74. Mais 21 ou 8 ce serait pareil, le nombre est indifférent, ça finit en routine et il y a là autant de servitude et de lassitude que dans un emploi de bureau.
    Le téléphone refuse de sonner. Il le secoue et en vérifie le fonctionnement tout en continuant à converser. Le soleil se réverbère sur la terrasse, ils ont retiré leur veste. On va vers l’été. Ils passent un bon moment. Toujours avec l’ami d’enfance, le temps passé est agréable pourtant la morosité s’installe comme une légère nausée. Il espérait autre chose. Il se sent triste et déçu, parce que la 75ème tarde, parce que son ami ne le juge pas, ne le plaint pas, ne l’envie pas. Quoi d’autre ?

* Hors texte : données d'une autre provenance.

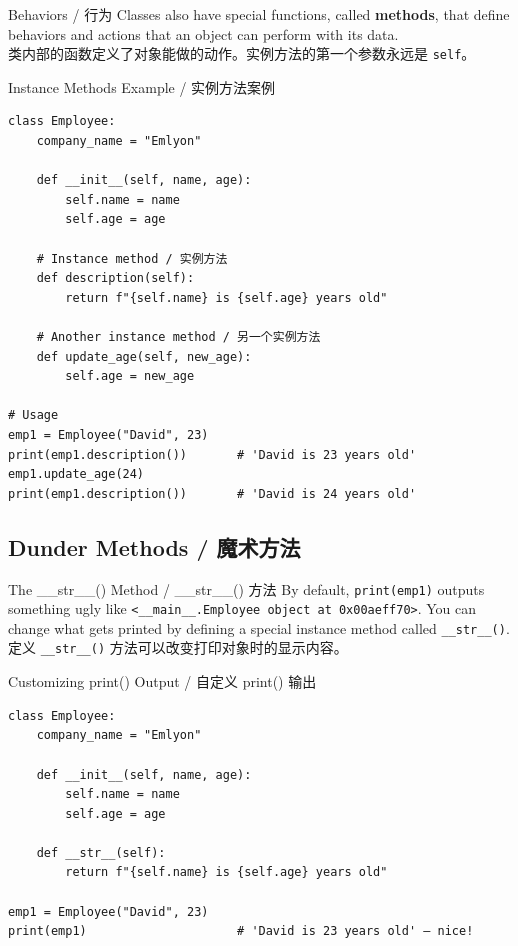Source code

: \documentclass[11pt,a4paper]{report}
\let\oldtexttt\texttt
\renewcommand{\texttt}[1]{\textcolor{mainblue}{\oldtexttt{#1}}}
\begin{document}
\begin{concept}{Behaviors / 行为}
    Classes also have special functions, called \textbf{methods}, that define behaviors and actions that an object can perform with its data. \\
    类内部的函数定义了对象能做的动作。实例方法的第一个参数永远是 \texttt{self}。
\end{concept}

\begin{examplebox}{Instance Methods Example / 实例方法案例}
\begin{lstlisting}
class Employee:
    company_name = "Emlyon"

    def __init__(self, name, age):
        self.name = name
        self.age = age

    # Instance method / 实例方法
    def description(self):
        return f"{self.name} is {self.age} years old"

    # Another instance method / 另一个实例方法
    def update_age(self, new_age):
        self.age = new_age

# Usage
emp1 = Employee("David", 23)
print(emp1.description())       # 'David is 23 years old'
emp1.update_age(24)
print(emp1.description())       # 'David is 24 years old'
\end{lstlisting}
\end{examplebox}

\subsection{Dunder Methods / 魔术方法}

\begin{concept}{The \_\_str\_\_() Method / \_\_str\_\_() 方法}
    By default, \texttt{print(emp1)} outputs something ugly like \texttt{<\_\_main\_\_.Employee object at 0x00aeff70>}. You can change what gets printed by defining a special instance method called \texttt{\_\_str\_\_()}. \\
    定义 \texttt{\_\_str\_\_()} 方法可以改变打印对象时的显示内容。
\end{concept}

\begin{examplebox}{Customizing print() Output / 自定义 print() 输出}
\begin{lstlisting}
class Employee:
    company_name = "Emlyon"

    def __init__(self, name, age):
        self.name = name
        self.age = age

    def __str__(self):
        return f"{self.name} is {self.age} years old"

emp1 = Employee("David", 23)
print(emp1)                     # 'David is 23 years old' — nice!
\end{lstlisting}
\end{examplebox}
\end{document}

     La sonnerie retentit enfin. Il bondit au refrain de Satisfaction des Rolling Stones. L’ironie du signal n’échappe pas à l’ami qui ne peut réfréner un gloussement. La stagiaire ! Il confirme que c’est bien elle. Il regarde sa montre.  Il a encore le temps avant le dîner. Il marmonne une excuse, jette un billet sur la table et adresse à son camarade un clin d’œil d’une lubricité surjouée.
    L’ami le regarde s’éloigner d’un pas vif. Impressionné, favorablement ou non. Il le voit presser l’allure, à travers la foule, il court presque. Il court, ça y est. Le soleil le poursuit à l’angle de la rue. Il plonge vers l’avenue. Il le perd de vue.
    La barrière les pêches le jus sur le menton le cou la course les ronces le souffle court vomir le soleil.
    L’ami d’enfance demande au serveur de débarrasser les verres qui n’ont pas été finis. Marie le rejoint à sa table. Une femme intelligente, et belle, désirable vraiment. Elle s’assoit et soupire d’aise en retirant son gilet, l’air est si doux.
-          Il vient de partir, un coup de fil. On a une petite heure devant nous.